It's weird because in some instances I agree with his opinion. For example, when he talks about rereading a book. Nine times out of ten I will enjoy and appreciate a literary work more the second or third time I read it. The first time I read something I am trying to get all the facts and I'm just getting accustomed to the author's style of writing. But with each subsequent reading, I already know "the story" and I am able to look beyond it to find the book's true meaning and message.
While I agree with Nabokov that readers get more out of literature when they become rereaders, I don't agree with his "rules" for being a good reader, or as he says, a "major reader." Out of his list of ten definitions for a good reader, I just so happened to choose the "correct" four definitions, that a reader should have imagination, memory, a dictionary, and some artistic sense. While I agree that these four things are important to being a good reader, or even just an average reader, I don't agree that if one possesses any of the six other traits that he or she is a bad reader.

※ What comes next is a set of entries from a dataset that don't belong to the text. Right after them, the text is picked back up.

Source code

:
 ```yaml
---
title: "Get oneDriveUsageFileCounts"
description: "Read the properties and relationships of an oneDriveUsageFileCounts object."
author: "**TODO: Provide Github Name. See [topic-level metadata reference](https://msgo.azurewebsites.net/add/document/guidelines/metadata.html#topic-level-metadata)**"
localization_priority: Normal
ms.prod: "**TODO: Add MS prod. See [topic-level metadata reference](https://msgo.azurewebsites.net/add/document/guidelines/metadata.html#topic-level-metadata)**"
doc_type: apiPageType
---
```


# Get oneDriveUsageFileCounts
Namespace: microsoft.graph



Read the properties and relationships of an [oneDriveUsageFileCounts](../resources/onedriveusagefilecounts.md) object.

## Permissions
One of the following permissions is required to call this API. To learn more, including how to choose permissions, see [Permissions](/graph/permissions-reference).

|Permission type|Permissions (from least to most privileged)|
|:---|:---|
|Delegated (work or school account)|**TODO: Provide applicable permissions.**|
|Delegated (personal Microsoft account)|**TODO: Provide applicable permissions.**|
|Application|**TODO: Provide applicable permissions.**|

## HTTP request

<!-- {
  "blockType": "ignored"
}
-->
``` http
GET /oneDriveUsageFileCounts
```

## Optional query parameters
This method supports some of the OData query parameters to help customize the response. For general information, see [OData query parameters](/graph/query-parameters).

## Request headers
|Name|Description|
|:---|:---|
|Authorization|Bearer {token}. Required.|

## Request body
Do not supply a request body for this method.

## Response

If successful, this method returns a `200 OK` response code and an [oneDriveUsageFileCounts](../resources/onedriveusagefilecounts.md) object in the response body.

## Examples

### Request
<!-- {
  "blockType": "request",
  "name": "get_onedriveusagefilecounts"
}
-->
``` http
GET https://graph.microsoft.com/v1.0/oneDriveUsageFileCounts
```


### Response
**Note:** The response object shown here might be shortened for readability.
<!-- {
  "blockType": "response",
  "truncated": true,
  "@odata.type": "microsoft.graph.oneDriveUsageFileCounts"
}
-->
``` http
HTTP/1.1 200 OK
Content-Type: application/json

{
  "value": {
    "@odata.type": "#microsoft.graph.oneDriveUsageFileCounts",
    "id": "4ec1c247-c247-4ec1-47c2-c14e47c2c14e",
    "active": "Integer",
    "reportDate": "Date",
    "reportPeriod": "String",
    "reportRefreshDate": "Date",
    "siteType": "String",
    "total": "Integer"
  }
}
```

Of these six traits, Nabokov denounces one in particular: that the reader may identify with a character. I was blown away when he said the the worst thing a reader can do is identify himself with a character in the book. If anything, I think it lends itself more to a thorough understanding of the work. People gain more perspective from something, whether it is a book, movie, song, TV show, etc., when they can relate to it. And they can have a completely different "experience" with a work of literature than someone who cannot personally relate to the material. I am sure that pedophiles the world over got something entirely different out of Lolita than I did. Personal experience is not something that you can just push out of your mind when approaching a book, as Nabokov suggests.
All in all, I enjoyed reading Nabokov's opinion of a "good reader," and I can appreciate his concern for the "correct" understanding and comprehension of literature, according to what he believes. But, authors should be receptive of readers finding alternative meaning in their work.